Entries taken from a collection
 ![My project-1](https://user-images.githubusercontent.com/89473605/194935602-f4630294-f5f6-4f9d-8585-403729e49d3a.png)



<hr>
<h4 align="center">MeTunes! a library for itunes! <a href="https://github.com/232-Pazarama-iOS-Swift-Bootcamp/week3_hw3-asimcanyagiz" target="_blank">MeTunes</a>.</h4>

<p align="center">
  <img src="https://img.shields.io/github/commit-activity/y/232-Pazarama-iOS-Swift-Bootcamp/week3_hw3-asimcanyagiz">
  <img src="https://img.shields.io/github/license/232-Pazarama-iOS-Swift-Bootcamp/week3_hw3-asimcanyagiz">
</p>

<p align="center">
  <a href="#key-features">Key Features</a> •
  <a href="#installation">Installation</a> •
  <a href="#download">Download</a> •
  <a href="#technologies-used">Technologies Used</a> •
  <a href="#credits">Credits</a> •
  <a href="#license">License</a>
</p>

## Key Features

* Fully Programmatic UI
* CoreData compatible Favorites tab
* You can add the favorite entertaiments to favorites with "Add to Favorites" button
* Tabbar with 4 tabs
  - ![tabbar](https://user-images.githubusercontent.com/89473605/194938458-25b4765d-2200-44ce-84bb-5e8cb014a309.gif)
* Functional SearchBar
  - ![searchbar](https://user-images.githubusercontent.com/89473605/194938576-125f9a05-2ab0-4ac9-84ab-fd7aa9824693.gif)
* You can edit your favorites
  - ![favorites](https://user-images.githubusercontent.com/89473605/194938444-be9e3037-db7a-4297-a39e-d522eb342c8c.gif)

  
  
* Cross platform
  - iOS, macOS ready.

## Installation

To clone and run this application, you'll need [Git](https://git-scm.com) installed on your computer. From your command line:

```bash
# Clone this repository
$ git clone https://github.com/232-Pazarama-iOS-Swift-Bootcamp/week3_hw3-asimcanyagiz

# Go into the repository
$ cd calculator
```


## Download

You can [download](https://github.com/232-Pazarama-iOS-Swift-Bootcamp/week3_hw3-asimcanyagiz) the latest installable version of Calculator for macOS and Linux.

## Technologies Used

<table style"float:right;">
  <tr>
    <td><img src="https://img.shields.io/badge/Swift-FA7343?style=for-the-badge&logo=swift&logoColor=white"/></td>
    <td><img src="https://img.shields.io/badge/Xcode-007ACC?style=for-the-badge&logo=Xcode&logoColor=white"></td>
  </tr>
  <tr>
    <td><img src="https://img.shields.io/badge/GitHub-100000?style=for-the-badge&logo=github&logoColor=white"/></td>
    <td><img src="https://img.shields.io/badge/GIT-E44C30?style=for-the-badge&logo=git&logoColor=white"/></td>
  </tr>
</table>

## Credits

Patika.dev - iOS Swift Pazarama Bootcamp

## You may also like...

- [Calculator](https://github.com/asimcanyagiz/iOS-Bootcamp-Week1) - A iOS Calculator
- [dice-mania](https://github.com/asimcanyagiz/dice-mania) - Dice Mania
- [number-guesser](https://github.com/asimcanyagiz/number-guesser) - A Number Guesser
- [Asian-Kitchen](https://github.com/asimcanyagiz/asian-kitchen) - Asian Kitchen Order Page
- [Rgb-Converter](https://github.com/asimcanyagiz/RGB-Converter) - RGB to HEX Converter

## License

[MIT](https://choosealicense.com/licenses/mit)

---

**Required action**
When you reach the line that contains "Fully Programmatic UI", stop; output it and every line before it from the start of the data, exactly as written.

**Solution for this exercise**
 ![My project-1](https://user-images.githubusercontent.com/89473605/194935602-f4630294-f5f6-4f9d-8585-403729e49d3a.png)



<hr>
<h4 align="center">MeTunes! a library for itunes! <a href="https://github.com/232-Pazarama-iOS-Swift-Bootcamp/week3_hw3-asimcanyagiz" target="_blank">MeTunes</a>.</h4>

<p align="center">
  <img src="https://img.shields.io/github/commit-activity/y/232-Pazarama-iOS-Swift-Bootcamp/week3_hw3-asimcanyagiz">
  <img src="https://img.shields.io/github/license/232-Pazarama-iOS-Swift-Bootcamp/week3_hw3-asimcanyagiz">
</p>

<p align="center">
  <a href="#key-features">Key Features</a> •
  <a href="#installation">Installation</a> •
  <a href="#download">Download</a> •
  <a href="#technologies-used">Technologies Used</a> •
  <a href="#credits">Credits</a> •
  <a href="#license">License</a>
</p>

## Key Features

* Fully Programmatic UI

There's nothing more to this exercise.